Given a graph G, with each vertex x of G is associated a graph Gx. The vertex sets V (Gx) are supposed to be pairwise disjoint. The lexicographic sum G[Gx;x∈V(G)] of the graphs Gx over the graph G is defined on the union ∪x∈V(G)V(Gx) as follows. For every u∈∪x∈V(G)V(Gx), the unique vertex x of G, such that u ∈ V (Gx), is denoted by x(u). For any u,v∈∪x∈V(G)V(Gx), uv is an edge of G[Gx; x ∈ V (G)] if either x(u)≠x(v) and x(u)x(v)∈E(G) or x(u)=x(v) and uv∈E(Gx(u)). If all the graphs Gx are isomorphic to a same graph H, then the lexicographic sum G[Gx; x ∈ V (G)] is called the lexicographic product of H by G and is denoted by G[H]. A graph G is then said to be idempotent under the lexicographic product if G[G] is isomorphic to G. Since a graph G with an unique vertex satisfies this property, it is added that an idempotent graph under the lexicographic product possesses at least two vertices, and hence is infinite. In another vein, given sets V and V′, consider permutation groups Γ on V and Γ′ on V′. The wreath product Γ≀Γ′ of Γ′ by Γ is the permutation group on V×V′ defined in the following way.
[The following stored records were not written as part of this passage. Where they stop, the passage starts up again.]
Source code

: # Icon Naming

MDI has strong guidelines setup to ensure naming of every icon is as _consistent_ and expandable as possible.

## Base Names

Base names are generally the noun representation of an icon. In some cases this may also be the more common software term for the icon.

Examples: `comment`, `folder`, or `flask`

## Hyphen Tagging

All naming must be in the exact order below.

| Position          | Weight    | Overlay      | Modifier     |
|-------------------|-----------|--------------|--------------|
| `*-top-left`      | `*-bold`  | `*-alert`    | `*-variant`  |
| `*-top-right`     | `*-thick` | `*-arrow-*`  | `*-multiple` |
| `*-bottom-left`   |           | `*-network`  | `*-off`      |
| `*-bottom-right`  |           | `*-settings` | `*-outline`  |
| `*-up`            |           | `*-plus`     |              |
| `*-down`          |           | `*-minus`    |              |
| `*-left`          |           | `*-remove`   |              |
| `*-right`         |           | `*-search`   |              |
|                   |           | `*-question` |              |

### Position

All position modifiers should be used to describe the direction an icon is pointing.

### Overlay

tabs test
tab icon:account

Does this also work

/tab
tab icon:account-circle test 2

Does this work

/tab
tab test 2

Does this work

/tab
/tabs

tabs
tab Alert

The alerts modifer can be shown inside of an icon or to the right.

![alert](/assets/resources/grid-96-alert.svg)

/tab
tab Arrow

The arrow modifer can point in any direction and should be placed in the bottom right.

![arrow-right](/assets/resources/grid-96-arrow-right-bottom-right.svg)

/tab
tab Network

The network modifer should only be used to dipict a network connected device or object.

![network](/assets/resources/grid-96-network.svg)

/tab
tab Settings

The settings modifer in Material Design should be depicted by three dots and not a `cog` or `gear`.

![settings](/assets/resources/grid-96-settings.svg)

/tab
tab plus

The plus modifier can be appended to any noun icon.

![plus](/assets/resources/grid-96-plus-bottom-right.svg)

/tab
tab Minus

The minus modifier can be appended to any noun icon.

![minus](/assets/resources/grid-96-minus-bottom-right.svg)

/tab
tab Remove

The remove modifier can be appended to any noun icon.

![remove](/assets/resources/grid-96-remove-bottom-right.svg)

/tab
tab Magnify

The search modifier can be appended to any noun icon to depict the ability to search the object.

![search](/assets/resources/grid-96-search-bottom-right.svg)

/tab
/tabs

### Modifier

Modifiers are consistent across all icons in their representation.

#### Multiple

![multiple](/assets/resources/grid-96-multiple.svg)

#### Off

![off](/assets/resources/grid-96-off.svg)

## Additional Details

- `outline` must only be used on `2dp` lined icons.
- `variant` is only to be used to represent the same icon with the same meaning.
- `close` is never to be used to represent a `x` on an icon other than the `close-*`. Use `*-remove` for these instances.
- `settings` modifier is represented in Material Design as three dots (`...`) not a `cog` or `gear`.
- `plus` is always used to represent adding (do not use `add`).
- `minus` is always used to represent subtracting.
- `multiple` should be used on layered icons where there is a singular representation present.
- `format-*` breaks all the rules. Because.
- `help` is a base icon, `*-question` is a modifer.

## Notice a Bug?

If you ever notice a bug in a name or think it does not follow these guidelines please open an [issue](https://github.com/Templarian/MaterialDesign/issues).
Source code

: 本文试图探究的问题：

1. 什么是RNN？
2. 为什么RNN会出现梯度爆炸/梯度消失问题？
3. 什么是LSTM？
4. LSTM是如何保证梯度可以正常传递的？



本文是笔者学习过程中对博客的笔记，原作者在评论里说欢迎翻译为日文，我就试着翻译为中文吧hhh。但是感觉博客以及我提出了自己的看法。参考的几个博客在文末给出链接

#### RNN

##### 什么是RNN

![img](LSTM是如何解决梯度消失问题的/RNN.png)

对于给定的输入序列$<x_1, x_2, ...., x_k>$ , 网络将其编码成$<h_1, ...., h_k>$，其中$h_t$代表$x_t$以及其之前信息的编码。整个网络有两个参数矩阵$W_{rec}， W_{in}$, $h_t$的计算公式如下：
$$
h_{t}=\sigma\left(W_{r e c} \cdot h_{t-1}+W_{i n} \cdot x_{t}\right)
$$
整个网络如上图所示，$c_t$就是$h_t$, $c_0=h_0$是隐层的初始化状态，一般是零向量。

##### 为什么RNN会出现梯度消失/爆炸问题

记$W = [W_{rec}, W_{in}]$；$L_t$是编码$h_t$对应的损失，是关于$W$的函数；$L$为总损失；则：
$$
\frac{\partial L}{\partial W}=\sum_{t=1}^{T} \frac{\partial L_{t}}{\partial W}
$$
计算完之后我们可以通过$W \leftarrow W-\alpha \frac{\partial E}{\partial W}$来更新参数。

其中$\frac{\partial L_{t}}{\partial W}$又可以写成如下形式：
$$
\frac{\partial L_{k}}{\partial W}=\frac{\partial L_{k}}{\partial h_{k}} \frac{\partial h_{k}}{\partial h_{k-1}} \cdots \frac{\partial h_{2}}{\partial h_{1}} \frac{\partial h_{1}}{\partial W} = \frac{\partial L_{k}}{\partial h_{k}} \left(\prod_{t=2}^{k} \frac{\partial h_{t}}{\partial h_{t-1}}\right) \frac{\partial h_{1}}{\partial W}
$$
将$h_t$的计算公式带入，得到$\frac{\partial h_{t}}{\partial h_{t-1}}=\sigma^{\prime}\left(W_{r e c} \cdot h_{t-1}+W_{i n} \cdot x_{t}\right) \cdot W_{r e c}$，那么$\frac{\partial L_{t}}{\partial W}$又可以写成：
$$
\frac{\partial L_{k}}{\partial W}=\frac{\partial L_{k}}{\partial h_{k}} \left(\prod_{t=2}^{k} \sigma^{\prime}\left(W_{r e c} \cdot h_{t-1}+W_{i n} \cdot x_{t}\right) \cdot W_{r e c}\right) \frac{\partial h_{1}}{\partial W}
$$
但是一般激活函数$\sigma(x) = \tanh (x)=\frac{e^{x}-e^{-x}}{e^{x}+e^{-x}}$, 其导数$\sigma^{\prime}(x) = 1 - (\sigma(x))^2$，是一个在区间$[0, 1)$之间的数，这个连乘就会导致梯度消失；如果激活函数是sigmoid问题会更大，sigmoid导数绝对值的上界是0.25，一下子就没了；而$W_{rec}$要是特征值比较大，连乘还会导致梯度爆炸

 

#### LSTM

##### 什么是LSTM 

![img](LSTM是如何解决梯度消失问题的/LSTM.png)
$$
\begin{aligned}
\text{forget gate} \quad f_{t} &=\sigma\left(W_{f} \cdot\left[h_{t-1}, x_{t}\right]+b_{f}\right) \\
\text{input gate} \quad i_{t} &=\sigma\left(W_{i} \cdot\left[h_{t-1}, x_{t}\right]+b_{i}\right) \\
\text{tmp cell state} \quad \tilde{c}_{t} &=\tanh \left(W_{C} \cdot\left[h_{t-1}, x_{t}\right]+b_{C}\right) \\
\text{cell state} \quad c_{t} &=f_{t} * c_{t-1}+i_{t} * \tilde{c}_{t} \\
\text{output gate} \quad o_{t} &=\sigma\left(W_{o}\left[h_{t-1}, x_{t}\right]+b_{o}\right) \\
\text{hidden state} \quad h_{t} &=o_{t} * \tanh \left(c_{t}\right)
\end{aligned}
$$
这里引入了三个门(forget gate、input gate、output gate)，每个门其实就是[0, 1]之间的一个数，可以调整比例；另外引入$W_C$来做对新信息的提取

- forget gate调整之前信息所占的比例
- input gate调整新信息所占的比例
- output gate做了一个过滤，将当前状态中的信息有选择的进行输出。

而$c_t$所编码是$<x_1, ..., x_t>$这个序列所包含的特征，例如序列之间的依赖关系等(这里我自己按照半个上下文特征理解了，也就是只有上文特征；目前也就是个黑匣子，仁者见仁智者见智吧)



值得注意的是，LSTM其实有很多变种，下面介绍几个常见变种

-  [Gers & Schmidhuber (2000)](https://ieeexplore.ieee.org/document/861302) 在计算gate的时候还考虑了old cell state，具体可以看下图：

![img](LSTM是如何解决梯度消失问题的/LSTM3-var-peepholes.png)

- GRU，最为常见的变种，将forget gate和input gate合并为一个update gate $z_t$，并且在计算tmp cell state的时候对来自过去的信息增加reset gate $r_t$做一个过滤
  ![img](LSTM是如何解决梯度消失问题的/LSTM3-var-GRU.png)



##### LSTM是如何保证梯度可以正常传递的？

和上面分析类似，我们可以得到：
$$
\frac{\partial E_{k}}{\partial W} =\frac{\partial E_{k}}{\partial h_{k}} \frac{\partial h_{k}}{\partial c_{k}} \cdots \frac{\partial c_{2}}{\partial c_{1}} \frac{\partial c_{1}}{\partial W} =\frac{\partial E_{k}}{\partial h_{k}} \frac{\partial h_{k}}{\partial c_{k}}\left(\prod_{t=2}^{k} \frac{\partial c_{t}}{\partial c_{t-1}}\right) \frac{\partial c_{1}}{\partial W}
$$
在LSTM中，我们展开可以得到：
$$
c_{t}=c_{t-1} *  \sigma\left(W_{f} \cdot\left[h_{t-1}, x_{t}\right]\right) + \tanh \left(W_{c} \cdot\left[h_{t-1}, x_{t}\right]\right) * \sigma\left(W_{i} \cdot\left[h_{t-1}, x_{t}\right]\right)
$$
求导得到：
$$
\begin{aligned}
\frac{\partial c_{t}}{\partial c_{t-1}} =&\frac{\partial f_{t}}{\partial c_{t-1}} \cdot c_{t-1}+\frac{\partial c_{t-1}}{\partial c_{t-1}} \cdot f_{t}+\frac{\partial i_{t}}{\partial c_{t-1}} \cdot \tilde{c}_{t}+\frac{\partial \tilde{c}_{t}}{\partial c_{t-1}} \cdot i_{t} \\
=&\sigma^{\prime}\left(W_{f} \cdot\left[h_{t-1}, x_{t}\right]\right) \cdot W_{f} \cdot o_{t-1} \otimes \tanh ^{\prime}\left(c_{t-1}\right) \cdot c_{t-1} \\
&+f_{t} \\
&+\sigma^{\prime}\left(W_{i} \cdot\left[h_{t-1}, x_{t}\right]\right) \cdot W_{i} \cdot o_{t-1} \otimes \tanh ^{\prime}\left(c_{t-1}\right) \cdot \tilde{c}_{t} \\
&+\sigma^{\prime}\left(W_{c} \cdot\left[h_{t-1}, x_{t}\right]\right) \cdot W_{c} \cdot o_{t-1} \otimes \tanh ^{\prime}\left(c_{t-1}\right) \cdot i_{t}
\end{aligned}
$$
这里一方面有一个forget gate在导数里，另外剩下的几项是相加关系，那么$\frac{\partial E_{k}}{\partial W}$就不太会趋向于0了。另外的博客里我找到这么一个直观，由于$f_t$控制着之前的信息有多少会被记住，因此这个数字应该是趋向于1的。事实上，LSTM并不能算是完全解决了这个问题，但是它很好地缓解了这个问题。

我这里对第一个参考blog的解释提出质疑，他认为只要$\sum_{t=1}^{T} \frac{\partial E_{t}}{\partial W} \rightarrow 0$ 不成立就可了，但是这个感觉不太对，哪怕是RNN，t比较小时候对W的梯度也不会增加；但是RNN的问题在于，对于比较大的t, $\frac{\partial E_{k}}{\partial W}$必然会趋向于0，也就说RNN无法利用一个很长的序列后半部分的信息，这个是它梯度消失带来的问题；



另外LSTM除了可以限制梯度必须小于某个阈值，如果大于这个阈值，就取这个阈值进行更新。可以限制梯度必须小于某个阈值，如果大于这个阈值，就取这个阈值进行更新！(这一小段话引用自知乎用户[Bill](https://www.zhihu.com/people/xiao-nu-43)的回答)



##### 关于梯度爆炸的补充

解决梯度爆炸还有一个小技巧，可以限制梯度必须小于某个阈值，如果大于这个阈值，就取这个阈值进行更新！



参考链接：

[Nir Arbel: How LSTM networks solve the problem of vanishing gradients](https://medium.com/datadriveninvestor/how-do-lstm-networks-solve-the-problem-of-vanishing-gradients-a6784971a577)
Given a permutation ϕ of V×V′, ϕ∈Γ≀Γ′ if there exist an element g of Γ and a function ε from V into Γ′ such that for every (x,y)∈V×V′, (x,y)ϕ=(xg,y(xε)). It is easy to verify that Aut(G) ≀ Aut(H) is a subgroup of Aut(G[H]) for any graphs G and H. In 1960, Sadidussi conjectured the following. If G is a graph idempotent under the lexicographic product, then Aut(G) ≀ Aut(G) is a proper sugroup of Aut(G[G]). The answer is positive. For such a graph G, there exist a vertex x of G, a subset X of V(G) and an automorphism ϕ of G[G] such that ({x}×V(G))ϕ=X×V(G) and the subgraph of G induced by X is isomorphic to G. The argument is short and formal; it is essentially based on the associativity of the lexicographic product.